## What the task asks
What is wanted is the full listing, word for word, without its pictures.
*** Block opens ***
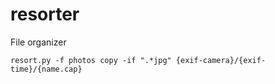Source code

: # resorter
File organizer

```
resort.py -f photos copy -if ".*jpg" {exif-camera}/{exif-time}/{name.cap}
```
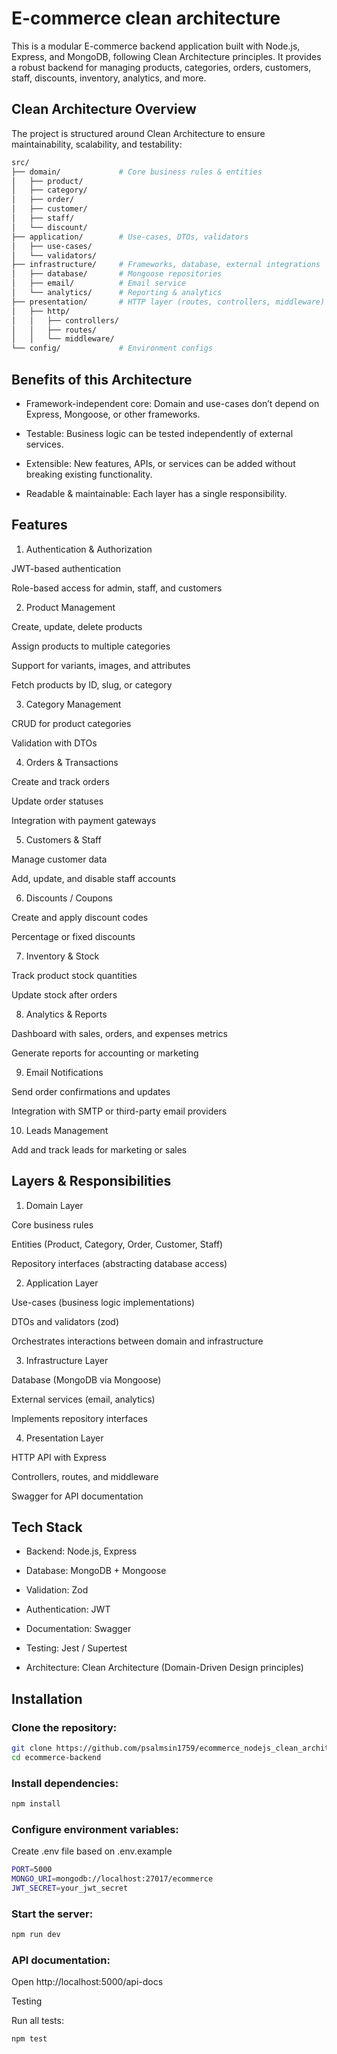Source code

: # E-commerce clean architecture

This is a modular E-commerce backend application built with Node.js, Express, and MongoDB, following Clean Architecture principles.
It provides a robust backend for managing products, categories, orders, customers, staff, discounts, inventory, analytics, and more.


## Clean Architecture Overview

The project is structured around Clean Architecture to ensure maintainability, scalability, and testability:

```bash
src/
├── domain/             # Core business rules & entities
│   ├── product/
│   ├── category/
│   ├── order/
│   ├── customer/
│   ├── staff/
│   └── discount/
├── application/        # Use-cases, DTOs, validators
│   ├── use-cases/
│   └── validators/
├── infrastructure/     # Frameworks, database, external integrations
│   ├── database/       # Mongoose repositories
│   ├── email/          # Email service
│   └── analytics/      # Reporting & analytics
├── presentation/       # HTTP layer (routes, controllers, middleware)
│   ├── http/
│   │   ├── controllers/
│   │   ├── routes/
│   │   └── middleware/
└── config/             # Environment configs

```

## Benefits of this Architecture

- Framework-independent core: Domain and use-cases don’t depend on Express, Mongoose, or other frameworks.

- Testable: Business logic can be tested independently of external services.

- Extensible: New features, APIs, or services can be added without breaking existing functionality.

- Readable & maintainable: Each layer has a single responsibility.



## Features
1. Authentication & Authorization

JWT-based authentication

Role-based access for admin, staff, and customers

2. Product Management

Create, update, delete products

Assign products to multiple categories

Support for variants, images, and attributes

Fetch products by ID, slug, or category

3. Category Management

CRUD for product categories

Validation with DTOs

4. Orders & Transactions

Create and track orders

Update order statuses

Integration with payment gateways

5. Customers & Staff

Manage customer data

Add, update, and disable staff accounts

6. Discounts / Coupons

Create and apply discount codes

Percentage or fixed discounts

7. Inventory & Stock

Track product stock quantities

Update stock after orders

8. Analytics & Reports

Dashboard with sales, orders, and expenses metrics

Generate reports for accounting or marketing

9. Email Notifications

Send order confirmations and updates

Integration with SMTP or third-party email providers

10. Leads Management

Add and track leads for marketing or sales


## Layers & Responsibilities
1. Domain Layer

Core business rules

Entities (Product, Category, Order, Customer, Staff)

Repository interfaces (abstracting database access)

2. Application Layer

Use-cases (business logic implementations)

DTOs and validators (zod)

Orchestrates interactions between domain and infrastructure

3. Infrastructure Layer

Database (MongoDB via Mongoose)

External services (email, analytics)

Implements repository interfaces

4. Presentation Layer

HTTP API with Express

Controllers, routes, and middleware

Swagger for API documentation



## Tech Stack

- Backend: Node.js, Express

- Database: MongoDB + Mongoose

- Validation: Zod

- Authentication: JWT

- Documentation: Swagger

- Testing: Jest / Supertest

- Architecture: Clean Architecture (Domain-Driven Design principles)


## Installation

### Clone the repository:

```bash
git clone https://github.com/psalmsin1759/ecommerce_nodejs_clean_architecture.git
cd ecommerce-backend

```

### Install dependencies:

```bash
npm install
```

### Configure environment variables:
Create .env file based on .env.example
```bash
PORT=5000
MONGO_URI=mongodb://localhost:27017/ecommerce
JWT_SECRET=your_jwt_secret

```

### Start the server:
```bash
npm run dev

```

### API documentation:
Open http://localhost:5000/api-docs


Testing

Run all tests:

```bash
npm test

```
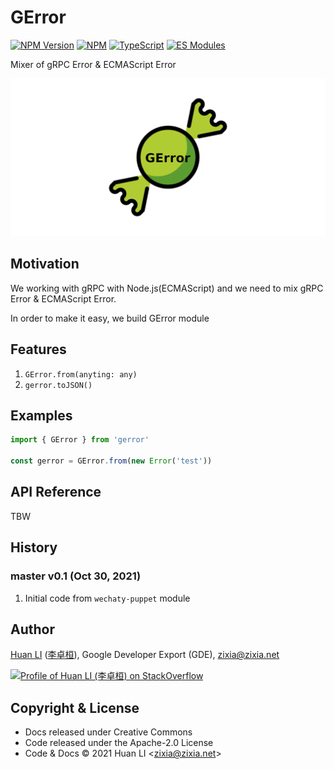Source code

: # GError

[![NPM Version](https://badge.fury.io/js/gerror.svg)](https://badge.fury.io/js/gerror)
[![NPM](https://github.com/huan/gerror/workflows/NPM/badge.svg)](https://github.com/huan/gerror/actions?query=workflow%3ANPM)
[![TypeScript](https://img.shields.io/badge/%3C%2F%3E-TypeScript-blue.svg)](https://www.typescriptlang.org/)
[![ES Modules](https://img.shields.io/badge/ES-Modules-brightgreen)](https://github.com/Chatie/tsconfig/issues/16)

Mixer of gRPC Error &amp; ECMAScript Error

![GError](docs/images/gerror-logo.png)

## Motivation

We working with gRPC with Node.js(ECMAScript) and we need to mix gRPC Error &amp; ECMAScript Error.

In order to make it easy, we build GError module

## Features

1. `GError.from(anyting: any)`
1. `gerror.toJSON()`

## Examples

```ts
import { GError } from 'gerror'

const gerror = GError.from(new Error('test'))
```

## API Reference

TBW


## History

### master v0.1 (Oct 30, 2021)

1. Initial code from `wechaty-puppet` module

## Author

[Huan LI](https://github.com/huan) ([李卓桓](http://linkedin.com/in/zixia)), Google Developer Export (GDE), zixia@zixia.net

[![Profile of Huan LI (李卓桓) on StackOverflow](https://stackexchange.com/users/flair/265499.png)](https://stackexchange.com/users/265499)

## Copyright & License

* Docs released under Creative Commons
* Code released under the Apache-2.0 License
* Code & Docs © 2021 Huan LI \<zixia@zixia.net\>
*** Block closes ***
## Solved exercise
Source code

: # resorter
File organizer

```
resort.py -f photos copy -if ".*jpg" {exif-camera}/{exif-time}/{name.cap}
```
Source code

: # E-commerce clean architecture

This is a modular E-commerce backend application built with Node.js, Express, and MongoDB, following Clean Architecture principles.
It provides a robust backend for managing products, categories, orders, customers, staff, discounts, inventory, analytics, and more.


## Clean Architecture Overview

The project is structured around Clean Architecture to ensure maintainability, scalability, and testability:

```bash
src/
├── domain/             # Core business rules & entities
│   ├── product/
│   ├── category/
│   ├── order/
│   ├── customer/
│   ├── staff/
│   └── discount/
├── application/        # Use-cases, DTOs, validators
│   ├── use-cases/
│   └── validators/
├── infrastructure/     # Frameworks, database, external integrations
│   ├── database/       # Mongoose repositories
│   ├── email/          # Email service
│   └── analytics/      # Reporting & analytics
├── presentation/       # HTTP layer (routes, controllers, middleware)
│   ├── http/
│   │   ├── controllers/
│   │   ├── routes/
│   │   └── middleware/
└── config/             # Environment configs

```

## Benefits of this Architecture

- Framework-independent core: Domain and use-cases don’t depend on Express, Mongoose, or other frameworks.

- Testable: Business logic can be tested independently of external services.

- Extensible: New features, APIs, or services can be added without breaking existing functionality.

- Readable & maintainable: Each layer has a single responsibility.



## Features
1. Authentication & Authorization

JWT-based authentication

Role-based access for admin, staff, and customers

2. Product Management

Create, update, delete products

Assign products to multiple categories

Support for variants, images, and attributes

Fetch products by ID, slug, or category

3. Category Management

CRUD for product categories

Validation with DTOs

4. Orders & Transactions

Create and track orders

Update order statuses

Integration with payment gateways

5. Customers & Staff

Manage customer data

Add, update, and disable staff accounts

6. Discounts / Coupons

Create and apply discount codes

Percentage or fixed discounts

7. Inventory & Stock

Track product stock quantities

Update stock after orders

8. Analytics & Reports

Dashboard with sales, orders, and expenses metrics

Generate reports for accounting or marketing

9. Email Notifications

Send order confirmations and updates

Integration with SMTP or third-party email providers

10. Leads Management

Add and track leads for marketing or sales


## Layers & Responsibilities
1. Domain Layer

Core business rules

Entities (Product, Category, Order, Customer, Staff)

Repository interfaces (abstracting database access)

2. Application Layer

Use-cases (business logic implementations)

DTOs and validators (zod)

Orchestrates interactions between domain and infrastructure

3. Infrastructure Layer

Database (MongoDB via Mongoose)

External services (email, analytics)

Implements repository interfaces

4. Presentation Layer

HTTP API with Express

Controllers, routes, and middleware

Swagger for API documentation



## Tech Stack

- Backend: Node.js, Express

- Database: MongoDB + Mongoose

- Validation: Zod

- Authentication: JWT

- Documentation: Swagger

- Testing: Jest / Supertest

- Architecture: Clean Architecture (Domain-Driven Design principles)


## Installation

### Clone the repository:

```bash
git clone https://github.com/psalmsin1759/ecommerce_nodejs_clean_architecture.git
cd ecommerce-backend

```

### Install dependencies:

```bash
npm install
```

### Configure environment variables:
Create .env file based on .env.example
```bash
PORT=5000
MONGO_URI=mongodb://localhost:27017/ecommerce
JWT_SECRET=your_jwt_secret

```

### Start the server:
```bash
npm run dev

```

### API documentation:
Open http://localhost:5000/api-docs


Testing

Run all tests:

```bash
npm test

```
Source code

: # GError

[![NPM Version](https://badge.fury.io/js/gerror.svg)](https://badge.fury.io/js/gerror)
[![NPM](https://github.com/huan/gerror/workflows/NPM/badge.svg)](https://github.com/huan/gerror/actions?query=workflow%3ANPM)
[![TypeScript](https://img.shields.io/badge/%3C%2F%3E-TypeScript-blue.svg)](https://www.typescriptlang.org/)
[![ES Modules](https://img.shields.io/badge/ES-Modules-brightgreen)](https://github.com/Chatie/tsconfig/issues/16)

Mixer of gRPC Error &amp; ECMAScript Error

![GError](docs/images/gerror-logo.png)

## Motivation

We working with gRPC with Node.js(ECMAScript) and we need to mix gRPC Error &amp; ECMAScript Error.

In order to make it easy, we build GError module

## Features

1. `GError.from(anyting: any)`
1. `gerror.toJSON()`

## Examples

```ts
import { GError } from 'gerror'

const gerror = GError.from(new Error('test'))
```

## API Reference

TBW


## History

### master v0.1 (Oct 30, 2021)

1. Initial code from `wechaty-puppet` module

## Author

[Huan LI](https://github.com/huan) ([李卓桓](http://linkedin.com/in/zixia)), Google Developer Export (GDE), zixia@zixia.net

[![Profile of Huan LI (李卓桓) on StackOverflow](https://stackexchange.com/users/flair/265499.png)](https://stackexchange.com/users/265499)

## Copyright & License

* Docs released under Creative Commons
* Code released under the Apache-2.0 License
* Code & Docs © 2021 Huan LI \<zixia@zixia.net\>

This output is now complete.